Many design choices for the ontology as well as its practical use are only described on a high level of abstraction. As a consequence, most statements and claims about the ontology's use and design are vague and therefore hard to test and verify. In addition to the lack of technical detail, there are also more general shortcomings from a methodological point of view. In my more detailed comments below, I will outline a few examples of both issues.

# Comments on the conceptual description of the ontology

The ontology's intended use and design goals are only formulated in broad and general terms. In particular, there are no concrete statements that could be tested or verified. For example, it is said in various places of the paper that the ontology is designed for anomaly detection and root cause analysis in the context of ICT systems.
However, it remains unclear
- what kind of anomalies can be detected,
- what kind of analysis is supposed to be done in terms of root causes,
- and how exactly the ontology would help with either of these tasks.

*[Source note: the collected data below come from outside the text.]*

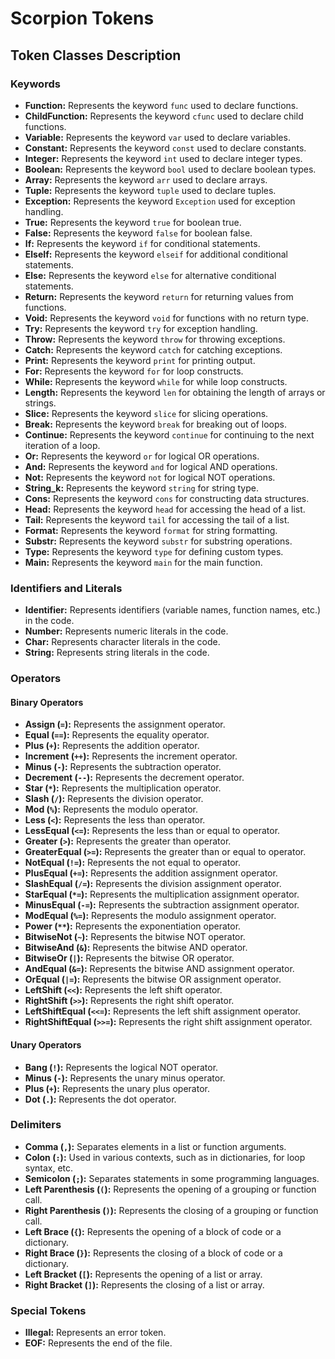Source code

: # Scorpion Tokens

## Token Classes Description    
### Keywords  
  
- **Function:** Represents the keyword `func` used to declare functions.  
- **ChildFunction:** Represents the keyword `cfunc` used to declare child functions.  
- **Variable:** Represents the keyword `var` used to declare variables.  
- **Constant:** Represents the keyword `const` used to declare constants.  
- **Integer:** Represents the keyword `int` used to declare integer types.  
- **Boolean:** Represents the keyword `bool` used to declare boolean types.  
- **Array:** Represents the keyword `arr` used to declare arrays.  
- **Tuple:** Represents the keyword `tuple` used to declare tuples.  
- **Exception:** Represents the keyword `Exception` used for exception handling.  
- **True:** Represents the keyword `true` for boolean true.  
- **False:** Represents the keyword `false` for boolean false.  
- **If:** Represents the keyword `if` for conditional statements.  
- **ElseIf:** Represents the keyword `elseif` for additional conditional statements.  
- **Else:** Represents the keyword `else` for alternative conditional statements.  
- **Return:** Represents the keyword `return` for returning values from functions.  
- **Void:** Represents the keyword `void` for functions with no return type.  
- **Try:** Represents the keyword `try` for exception handling.  
- **Throw:** Represents the keyword `throw` for throwing exceptions.  
- **Catch:** Represents the keyword `catch` for catching exceptions.  
- **Print:** Represents the keyword `print` for printing output.  
- **For:** Represents the keyword `for` for loop constructs.  
- **While:** Represents the keyword `while` for while loop constructs.  
- **Length:** Represents the keyword `len` for obtaining the length of arrays or strings.  
- **Slice:** Represents the keyword `slice` for slicing operations.  
- **Break:** Represents the keyword `break` for breaking out of loops.  
- **Continue:** Represents the keyword `continue` for continuing to the next iteration of a loop.  
- **Or:** Represents the keyword `or` for logical OR operations.  
- **And:** Represents the keyword `and` for logical AND operations.  
- **Not:** Represents the keyword `not` for logical NOT operations.  
- **String_k:** Represents the keyword `string` for string type.  
- **Cons:** Represents the keyword `cons` for constructing data structures.  
- **Head:** Represents the keyword `head` for accessing the head of a list.  
- **Tail:** Represents the keyword `tail` for accessing the tail of a list.  
- **Format:** Represents the keyword `format` for string formatting.  
- **Substr:** Represents the keyword `substr` for substring operations.  
- **Type:** Represents the keyword `type` for defining custom types.  
- **Main:** Represents the keyword `main` for the main function.  
  
### Identifiers and Literals  
  
- **Identifier:** Represents identifiers (variable names, function names, etc.) in the code.  
- **Number:** Represents numeric literals in the code.  
- **Char:** Represents character literals in the code.  
- **String:** Represents string literals in the code.  
  
### Operators  

#### Binary Operators

- **Assign (`=`):** Represents the assignment operator.  
- **Equal (`==`):** Represents the equality operator.  
- **Plus (`+`):** Represents the addition operator.  
- **Increment (`++`):** Represents the increment operator.  
- **Minus (`-`):** Represents the subtraction operator.  
- **Decrement (`--`):** Represents the decrement operator.  
- **Star (`*`):** Represents the multiplication operator.  
- **Slash (`/`):** Represents the division operator.  
- **Mod (`%`):** Represents the modulo operator.  
- **Less (`<`):** Represents the less than operator.  
- **LessEqual (`<=`):** Represents the less than or equal to operator.  
- **Greater (`>`):** Represents the greater than operator.  
- **GreaterEqual (`>=`):** Represents the greater than or equal to operator.  
- **NotEqual (`!=`):** Represents the not equal to operator.  
- **PlusEqual (`+=`):** Represents the addition assignment operator.  
- **SlashEqual (`/=`):** Represents the division assignment operator.  
- **StarEqual (`*=`):** Represents the multiplication assignment operator.  
- **MinusEqual (`-=`):** Represents the subtraction assignment operator.  
- **ModEqual (`%=`):** Represents the modulo assignment operator.  
- **Power (`**`):** Represents the exponentiation operator.  
- **BitwiseNot (`~`):** Represents the bitwise NOT operator.  
- **BitwiseAnd (`&`):** Represents the bitwise AND operator.  
- **BitwiseOr (`|`):** Represents the bitwise OR operator.  
- **AndEqual (`&=`):** Represents the bitwise AND assignment operator.  
- **OrEqual (`|=`):** Represents the bitwise OR assignment operator.  
- **LeftShift (`<<`):** Represents the left shift operator.  
- **RightShift (`>>`):** Represents the right shift operator.  
- **LeftShiftEqual (`<<=`):** Represents the left shift assignment operator.  
- **RightShiftEqual (`>>=`):** Represents the right shift assignment operator.
#### Unary Operators

- **Bang (`!`):** Represents the logical NOT operator.
- **Minus (`-`):** Represents the unary minus operator.
- **Plus (`+`):** Represents the unary plus operator.
- **Dot (`.`):** Represents the dot operator.
### Delimiters  

- **Comma (`,`):** Separates elements in a list or function arguments.  
- **Colon (`:`):** Used in various contexts, such as in dictionaries, for loop syntax, etc.  
- **Semicolon (`;`):** Separates statements in some programming languages.  
- **Left Parenthesis (`(`):** Represents the opening of a grouping or function call.  
- **Right Parenthesis (`)`):** Represents the closing of a grouping or function call.  
- **Left Brace (`{`):** Represents the opening of a block of code or a dictionary.  
- **Right Brace (`}`):** Represents the closing of a block of code or a dictionary.  
- **Left Bracket (`[`):** Represents the opening of a list or array.  
- **Right Bracket (`]`):** Represents the closing of a list or array.
### Special Tokens  
  
- **Illegal:** Represents an error token.  
- **EOF:** Represents the end of the file.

The presentation of the fictitious use-case in Section 6 also doesn't explain how the ontology is supposed to be used w.r.t. the detection of anomalies or root cause analysis.

Adding to the confusion are formulations suggesting that the ontology does in fact *not* provide support for anomaly detection or root cause analysis. For example, in Section 5 it is written that:

> "[...] these questions require the implementation of more complex AI-based algorithms such as anomaly detection algorithms. For example, to answer CQ#11 (“What was the root cause of the incident?”), the explicit representation of alarms and logs associated with a given incident is not enough and needs to be enhanced with root cause analysis algorithms."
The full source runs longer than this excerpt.